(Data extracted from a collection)

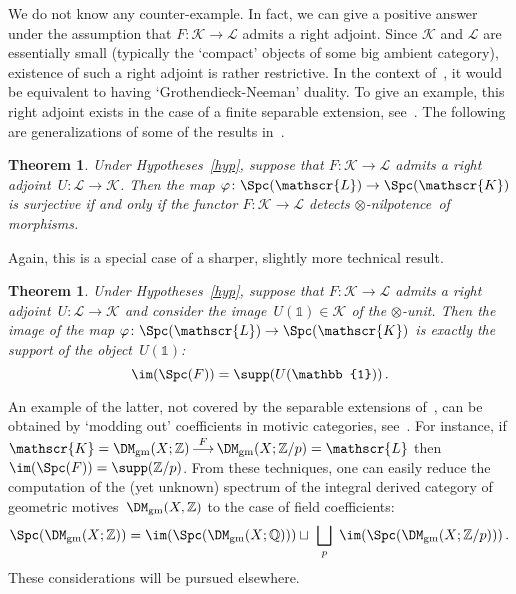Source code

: \documentclass{amsart}
\numberwithin{equation}{section}
\newtheorem{Thm}[equation]{Theorem}
\theoremstyle{remark}
\begin{document}
We do not know any counter-example. In fact, we can give a positive answer under the assumption that $F\colon {\mathscr{{K}}}\to {\mathscr{{L}}}$ admits a right adjoint. Since ${\mathscr{{K}}}$ and ${\mathscr{{L}}}$ are essentially small (typically the `compact' objects of some big ambient category), existence of such a right adjoint is rather restrictive. In the context  of~\cite{BalmerDellAmbrogioSanders16}, it would be equivalent to having `Grothendieck-Neeman' duality. To give an example, this right adjoint exists in the case of a finite separable extension, see~\cite{Balmer16b}. The following are generalizations of some of the results in~\cite{Balmer16a}.

\begin{Thm}
\label{thm:FU}Under Hypotheses~\ref{hyp}, suppose that $F\colon {\mathscr{{K}}}\to {\mathscr{{L}}}$ admits a right adjoint~$U\colon{\mathscr{{L}}}\to {\mathscr{{K}}}$. Then the map $\varphi\colon{\Spc({\mathscr{L}})}\to {\Spc({\mathscr{K}})}$ is surjective if and only if the functor $F\colon{\mathscr{{K}}}\to {\mathscr{{L}}}$ detects {$\otimes$-nilpotence}\ of morphisms.
\end{Thm}

Again, this is a special case of a sharper, slightly more technical result.

\begin{Thm}
\label{thm:FU+}Under Hypotheses~\ref{hyp}, suppose that $F\colon {\mathscr{{K}}}\to {\mathscr{{L}}}$ admits a right adjoint~$U\colon{\mathscr{{L}}}\to {\mathscr{{K}}}$ and consider the image~$U({\mathbb{1}})\in{\mathscr{{K}}}$ of the $\otimes$-unit. Then the image of the map $\varphi\colon{\Spc({\mathscr{L}})}\to {\Spc({\mathscr{K}})}$ is exactly the support of the object~$U({\mathbb{1}})$:
\[
\im(\Spc(F))=\supp(U({\mathbb{1}}))\,.
\]
\end{Thm}

An example of the latter, not covered by the separable extensions of~\cite{Balmer16a}, can be obtained by `modding out' coefficients in motivic categories, see~\cite[Chap.\,5]{VoevodskySuslinFriedlander00}. For instance, if ${\mathscr{{K}}}={\DM_{\text{gm}}}(X;{\mathbb{Z}}){\overset{{F}}{\,{\mathop{\longrightarrow}\limits}\,}}{\DM_{\text{gm}}}(X;{\mathbb{Z}}/p)={\mathscr{{L}}}$ then $\im(\Spc(F))=\supp({\mathbb{Z}}/p)$. From these techniques, one can easily reduce the computation of the (yet unknown) spectrum of the integral derived category of geometric motives~${\DM_{\text{gm}}}(X,{\mathbb{Z}})$ to the case of field coefficients:
\[
\Spc({\DM_{\text{gm}}}(X;{\mathbb{Z}}))=\im(\Spc({\DM_{\text{gm}}}(X;{\mathbb{Q}})))\sqcup \ \bigsqcup_{p}\ \im(\Spc({\DM_{\text{gm}}}(X;{\mathbb{Z}}/p)))\,.
\]
These considerations will be pursued elsewhere.
\end{document}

**Exercise aim:**
Your answer must consist only of the lines from the one with "Then the map" through the final line of the entries, each retyped exactly.

**Solution to the problem:**
\label{thm:FU}Under Hypotheses~\ref{hyp}, suppose that $F\colon {\mathscr{{K}}}\to {\mathscr{{L}}}$ admits a right adjoint~$U\colon{\mathscr{{L}}}\to {\mathscr{{K}}}$. Then the map $\varphi\colon{\Spc({\mathscr{L}})}\to {\Spc({\mathscr{K}})}$ is surjective if and only if the functor $F\colon{\mathscr{{K}}}\to {\mathscr{{L}}}$ detects {$\otimes$-nilpotence}\ of morphisms.
\end{Thm}

Again, this is a special case of a sharper, slightly more technical result.

\begin{Thm}
\label{thm:FU+}Under Hypotheses~\ref{hyp}, suppose that $F\colon {\mathscr{{K}}}\to {\mathscr{{L}}}$ admits a right adjoint~$U\colon{\mathscr{{L}}}\to {\mathscr{{K}}}$ and consider the image~$U({\mathbb{1}})\in{\mathscr{{K}}}$ of the $\otimes$-unit. Then the image of the map $\varphi\colon{\Spc({\mathscr{L}})}\to {\Spc({\mathscr{K}})}$ is exactly the support of the object~$U({\mathbb{1}})$:
\[
\im(\Spc(F))=\supp(U({\mathbb{1}}))\,.
\]
\end{Thm}

An example of the latter, not covered by the separable extensions of~\cite{Balmer16a}, can be obtained by `modding out' coefficients in motivic categories, see~\cite[Chap.\,5]{VoevodskySuslinFriedlander00}. For instance, if ${\mathscr{{K}}}={\DM_{\text{gm}}}(X;{\mathbb{Z}}){\overset{{F}}{\,{\mathop{\longrightarrow}\limits}\,}}{\DM_{\text{gm}}}(X;{\mathbb{Z}}/p)={\mathscr{{L}}}$ then $\im(\Spc(F))=\supp({\mathbb{Z}}/p)$. From these techniques, one can easily reduce the computation of the (yet unknown) spectrum of the integral derived category of geometric motives~${\DM_{\text{gm}}}(X,{\mathbb{Z}})$ to the case of field coefficients:
\[
\Spc({\DM_{\text{gm}}}(X;{\mathbb{Z}}))=\im(\Spc({\DM_{\text{gm}}}(X;{\mathbb{Q}})))\sqcup \ \bigsqcup_{p}\ \im(\Spc({\DM_{\text{gm}}}(X;{\mathbb{Z}}/p)))\,.
\]
These considerations will be pursued elsewhere.
\end{document}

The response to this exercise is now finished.